Les élèves de la Star Academy étaient-ils assez préparés au raz-de-marée médiatique qui suivrait leur participation au show ? Pas vraiment à en croire certains témoignages. Comme celui bouleversant de Jill Vandermeulen. Aujourd’hui Youtubeuse, la jeune belge a eu bien du mal à se défaire de l’image Star Ac’, qui l’a même conduite à une véritable errance psychologique : "Un jour, je me retrouve dans un bus, je rentrais chez moi. Il y a des nanas au fond du bus, un groupe de racailles. J’entends dire: ‘Ah, c’est la meuf de la Star Ac’, venez, on la pointe’ (…) Je suis passée par des stades psychologiques très violents, avec une tentative de suicide, parce que j’étais juste à bout.

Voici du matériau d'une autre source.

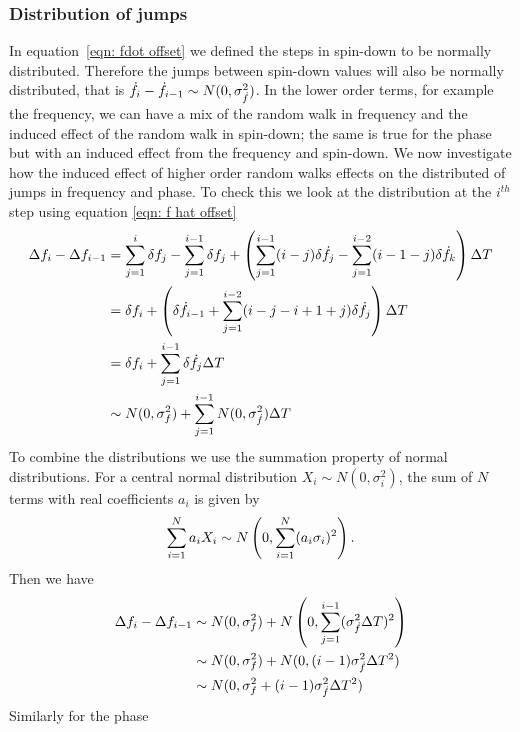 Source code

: \subsubsection{Distribution of jumps}
In equation~\eqref{eqn: fdot offset}  we defined the steps in spin-down to be
normally distributed. Therefore the jumps between spin-down values will also be
normally distributed, that is $\dot{f}_{i} - \dot{f}_{i-1} \sim N(0, \sigma_{\dot{f}}^{2})$. In
the lower order terms, for example the frequency, we can have a mix of the
random walk in frequency and the induced effect of the random walk in spin-down;
the same is true for the phase but with an induced effect from the frequency
and spin-down.  We now investigate how the induced effect of higher order random
walks effects on the distributed of jumps in frequency and phase. To check this
we  look at the distribution at the $i^{th}$ step using equation 
\eqref{eqn: f hat offset}
\begin{align}
\Delta f_{i} - \Delta f_{i-1} & = \sum_{j=1}^{i}\delta f_{j}
-  \sum_{j=1}^{i-1}\delta f_{j} + \left(\sum_{j=1}^{i-1}(i-j)\delta \dot{f}_{j}  
-  \sum_{j=1}^{i-2}(i-1-j)\delta \dot{f}_{k} \right)\Delta T  \\
& = \delta f_{i} + \left(\delta \dot{f}_{i-1} 
+ \sum_{j=1}^{i-2}(i-j-i+1+j)\delta \dot{f}_{j}\right)\Delta T \\
& = \delta f_{i} + \sum_{j=1}^{i-1}\delta \dot{f}_{j} \Delta T \\
& \sim N(0, \sigma_{f}^{2}) + \sum_{j=1}^{i-1}N(0, \sigma_{\dot{f}}^{2}) \Delta T 
\end{align}
To combine the distributions we use the summation property of normal
distributions. For a central normal distribution $X_{i}\sim N(0,
\sigma_{i}^{2})$, the sum of $N$ terms with real coefficients $a_{i}$ is given
by 
\begin{equation}
\sum_{i=1}^{N}a_{i}X_{i} \sim N\left(0, \sum_{i=1}^{N}(a_{i}\sigma_{i})^{2}\right).
\end{equation}
Then we have
\begin{align}
\Delta f_{i} - \Delta f_{i-1} & \sim N(0, \sigma_{f}^{2}) 
+ N\left(0, \sum_{j=1}^{i-1}(\sigma_{\dot{f}}^{2}\Delta T)^{2}\right) \\
& \sim N(0, \sigma_{f}^{2}) + N(0, (i-1)\sigma_{\dot{f}}^{2}\Delta T^{2}) \\
& \sim N(0, \sigma_{f}^{2} + (i-1)\sigma_{\dot{f}}^{2}\Delta T^2)  
\end{align}
Similarly for the phase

J’ai vraiment perdu pied à ce moment-là (…). J’ai avalé deux plaquettes d’anxiolytiques. C’est ma mère qui m’a retrouvée inconsciente chez mon ex-petit copain. Et j’ai été transportée aux urgences, le lendemain matin." Silent Jill, comme elle se fait appeler aujourd’hui sur Youtube, l’assure : après son passage sur TF1, elle n’a bénéficié d’aucune aide psychologique.

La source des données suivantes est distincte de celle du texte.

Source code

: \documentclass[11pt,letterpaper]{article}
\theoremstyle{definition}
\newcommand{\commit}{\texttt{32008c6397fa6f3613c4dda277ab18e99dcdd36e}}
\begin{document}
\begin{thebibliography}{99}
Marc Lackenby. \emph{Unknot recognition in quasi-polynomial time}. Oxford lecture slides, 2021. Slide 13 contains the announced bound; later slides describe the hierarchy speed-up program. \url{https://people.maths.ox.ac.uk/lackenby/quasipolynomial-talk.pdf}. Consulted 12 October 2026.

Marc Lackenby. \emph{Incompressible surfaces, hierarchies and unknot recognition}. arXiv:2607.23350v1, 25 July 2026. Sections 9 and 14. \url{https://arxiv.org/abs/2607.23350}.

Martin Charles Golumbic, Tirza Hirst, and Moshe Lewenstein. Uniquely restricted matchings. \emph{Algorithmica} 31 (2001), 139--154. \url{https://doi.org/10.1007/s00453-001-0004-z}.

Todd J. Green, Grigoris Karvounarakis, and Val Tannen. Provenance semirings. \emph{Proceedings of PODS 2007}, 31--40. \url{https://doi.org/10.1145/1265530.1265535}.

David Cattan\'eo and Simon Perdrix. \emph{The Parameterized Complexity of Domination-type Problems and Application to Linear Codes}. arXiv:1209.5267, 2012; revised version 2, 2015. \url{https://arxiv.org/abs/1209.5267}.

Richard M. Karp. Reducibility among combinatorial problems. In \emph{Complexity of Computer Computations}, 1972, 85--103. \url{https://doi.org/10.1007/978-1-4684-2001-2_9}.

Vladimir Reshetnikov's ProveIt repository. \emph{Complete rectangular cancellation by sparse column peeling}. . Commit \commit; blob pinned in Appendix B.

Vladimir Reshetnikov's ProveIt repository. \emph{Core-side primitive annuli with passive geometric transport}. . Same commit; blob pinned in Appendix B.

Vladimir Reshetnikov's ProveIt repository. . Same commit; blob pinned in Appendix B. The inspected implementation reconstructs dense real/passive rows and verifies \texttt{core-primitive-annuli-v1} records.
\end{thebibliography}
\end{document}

Cette situation inquiétante, Olivia Ruiz l’a plusieurs fois dénoncée dans les médias. Comme en 2020, au micro de Sud Radio : "Je me suis un peu sentie manipulée quand j’étais à l’intérieur. Et puis, je garde une petite colère au fond de moi. Même pas par rapport à mon cas, parce que je m’en sors plutôt très bien, mais par rapport aux gens qui ont souffert de ça. Que ce soit les gens qui étaient avec moi ou ceux des années suivantes. Je déplore le non-accompagnement pour des jeunes qui ne sont que des post-adolescents très fragiles et qu’on n’accompagne pas sur l’avant et sur l’après "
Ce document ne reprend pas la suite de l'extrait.